Law and the Humanities at Roma Tre

The blog of the "Law and the Humanities" course of lessons at the Roma Tre University (Law Faculty)

Alfred Hitchock's "Dial M for Murder" (1954)

Thursday 15 May 2008

Prof. Conde's Lectures: Law and Cinema

Dear all,
with a little bit of delay, finally on the blog all the information about Prof. Conde's lectures, readings and c.v.


Abstract:

The lectures will introduce the ‘law and cinema’ contemporary scholarship, trying to look critically (from a european perspective) at some of its premises and results.

Therefore we will focus on underline one of the possible intersections between law and films: that of ‘cinema in law’ (or law on cinema). This approach is by far much less attended (and maybe less ‘funny’, more ‘serious’) than the classical ‘law in cinema’ studies or the (amusing and even ‘worrying’) ‘law as cinema/cinema as law’ debates.

More specifically we will tackle some US Supreme Court decisions (and indecisions) to concisely describe the way in which censorship on films has been –constitutionally and legally- formulated in the twentieth century.

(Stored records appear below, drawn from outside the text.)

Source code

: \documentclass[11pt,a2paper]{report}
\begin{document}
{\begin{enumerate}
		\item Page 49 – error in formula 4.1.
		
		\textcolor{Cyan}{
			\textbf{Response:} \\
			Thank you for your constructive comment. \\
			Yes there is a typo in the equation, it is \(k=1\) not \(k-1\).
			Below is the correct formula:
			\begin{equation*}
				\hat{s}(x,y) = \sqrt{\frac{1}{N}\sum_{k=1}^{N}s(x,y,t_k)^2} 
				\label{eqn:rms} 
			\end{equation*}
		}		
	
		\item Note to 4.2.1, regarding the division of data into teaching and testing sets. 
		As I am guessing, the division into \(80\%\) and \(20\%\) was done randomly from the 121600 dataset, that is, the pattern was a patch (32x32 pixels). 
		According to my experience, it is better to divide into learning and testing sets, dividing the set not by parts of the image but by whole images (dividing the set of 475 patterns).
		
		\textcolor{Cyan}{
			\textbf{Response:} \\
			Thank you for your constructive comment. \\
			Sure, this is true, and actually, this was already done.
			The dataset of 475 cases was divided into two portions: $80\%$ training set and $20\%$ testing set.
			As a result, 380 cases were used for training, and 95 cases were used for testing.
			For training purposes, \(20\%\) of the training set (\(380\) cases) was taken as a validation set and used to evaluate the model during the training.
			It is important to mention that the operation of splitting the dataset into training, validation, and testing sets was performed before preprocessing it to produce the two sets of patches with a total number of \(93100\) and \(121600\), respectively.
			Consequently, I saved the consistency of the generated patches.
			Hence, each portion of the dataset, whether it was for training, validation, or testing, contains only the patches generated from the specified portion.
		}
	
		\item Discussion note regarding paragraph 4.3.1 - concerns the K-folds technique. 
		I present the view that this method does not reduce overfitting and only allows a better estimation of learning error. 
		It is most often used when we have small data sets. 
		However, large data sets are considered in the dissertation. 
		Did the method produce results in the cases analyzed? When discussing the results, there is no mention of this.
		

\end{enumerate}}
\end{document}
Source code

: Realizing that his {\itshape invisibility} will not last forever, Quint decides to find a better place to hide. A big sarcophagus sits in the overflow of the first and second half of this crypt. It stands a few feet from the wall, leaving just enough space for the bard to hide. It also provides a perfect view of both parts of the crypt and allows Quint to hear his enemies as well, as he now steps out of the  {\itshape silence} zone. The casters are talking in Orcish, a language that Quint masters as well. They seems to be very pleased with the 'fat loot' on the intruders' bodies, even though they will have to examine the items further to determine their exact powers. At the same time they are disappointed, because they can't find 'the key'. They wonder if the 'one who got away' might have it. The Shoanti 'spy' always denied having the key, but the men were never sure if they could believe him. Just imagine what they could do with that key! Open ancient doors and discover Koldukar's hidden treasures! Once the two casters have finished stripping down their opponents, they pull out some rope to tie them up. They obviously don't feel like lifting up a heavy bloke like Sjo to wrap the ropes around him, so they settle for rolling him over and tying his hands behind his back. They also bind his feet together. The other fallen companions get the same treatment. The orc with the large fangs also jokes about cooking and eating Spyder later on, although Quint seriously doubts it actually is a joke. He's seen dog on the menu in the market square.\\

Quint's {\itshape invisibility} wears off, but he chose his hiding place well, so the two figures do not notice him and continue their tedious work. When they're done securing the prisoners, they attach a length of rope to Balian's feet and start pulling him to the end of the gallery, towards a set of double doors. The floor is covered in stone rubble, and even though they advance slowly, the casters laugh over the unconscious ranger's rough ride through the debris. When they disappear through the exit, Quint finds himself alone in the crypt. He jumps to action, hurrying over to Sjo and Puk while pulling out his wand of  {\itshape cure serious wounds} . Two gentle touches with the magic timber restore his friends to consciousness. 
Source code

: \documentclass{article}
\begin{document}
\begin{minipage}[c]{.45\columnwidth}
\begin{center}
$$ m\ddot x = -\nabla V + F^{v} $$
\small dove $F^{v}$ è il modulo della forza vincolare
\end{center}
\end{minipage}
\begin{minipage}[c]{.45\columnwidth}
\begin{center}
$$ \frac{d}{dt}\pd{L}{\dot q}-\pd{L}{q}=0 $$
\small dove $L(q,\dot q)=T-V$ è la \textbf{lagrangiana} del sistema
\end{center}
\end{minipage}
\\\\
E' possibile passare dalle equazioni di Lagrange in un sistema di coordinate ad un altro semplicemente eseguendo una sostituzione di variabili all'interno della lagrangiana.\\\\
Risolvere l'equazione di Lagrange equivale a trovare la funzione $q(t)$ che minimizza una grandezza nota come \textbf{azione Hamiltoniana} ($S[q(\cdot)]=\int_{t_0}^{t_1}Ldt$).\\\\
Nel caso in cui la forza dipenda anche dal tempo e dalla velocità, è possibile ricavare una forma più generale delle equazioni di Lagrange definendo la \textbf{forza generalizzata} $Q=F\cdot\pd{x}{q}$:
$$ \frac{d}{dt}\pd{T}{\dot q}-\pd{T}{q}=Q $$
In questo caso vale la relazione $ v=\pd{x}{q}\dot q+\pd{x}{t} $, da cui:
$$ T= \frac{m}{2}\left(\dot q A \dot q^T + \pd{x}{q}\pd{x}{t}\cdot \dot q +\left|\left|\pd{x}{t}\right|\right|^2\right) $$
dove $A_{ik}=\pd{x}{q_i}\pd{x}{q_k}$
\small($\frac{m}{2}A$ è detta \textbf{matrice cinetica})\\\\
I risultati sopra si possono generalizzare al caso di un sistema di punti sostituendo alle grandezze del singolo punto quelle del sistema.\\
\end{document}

The account should serve as an example –and encouragement- for those students interested in the development of similar subjects, which are not necessarily involved with totalitarian regimes or tendencies.
And above all, it is a proposal –and a provocation- concerning the unavoidable (self)analysis about the (individual, social, juridical, economical) limits and burdens of freedom of speech.

Readings:

A) The Yale Law Journal, Vol. 98, No.8, “Popular Legal Culture” (June 1989) (“Introduction”, pp. 1545-1558; Lawrence M. Friedman, “Law, Lawyers, and Popular Culture”, pp. 1579-1606)

Stefan Machura/Peter Robson (eds.), Journal of Law and Society, Vol. 28, No. 1, “Law and Film” (March 2001). The “Introduction”, pp.1-8, includes a selected bibliography (1986-1999)

B) “Motion Pictures and the First Amendment”, The Yale Law Journal, Vol. 60, No. 4. (April 1951), pp. 696-719.

John Wertheimer, “Mutual Film Reviewed: The Movies, Censorship, and Free Speech in Progressive America”, The American Journal of Legal History, Vol. 37, No. 2. (Apr., 1993), pp. 158-189.

C.V.

Esteban Conde (Barcelona, 1971), Legal Historian (Universities of Barcelona –Autónoma- and now Huelva), received his Ph.D. in Law in 2003. He has written two books (1998, 2006) about the main (and constructive) role played by ‘enlightened’ censorship in Spain, and several articles on police power (its metaphores, tradition and development at the end of the Ancien Régime).

Over the past five years, he has used some interdisciplinary approaches as a tool to teach legal history: litterature and law, and more recently cinema and law.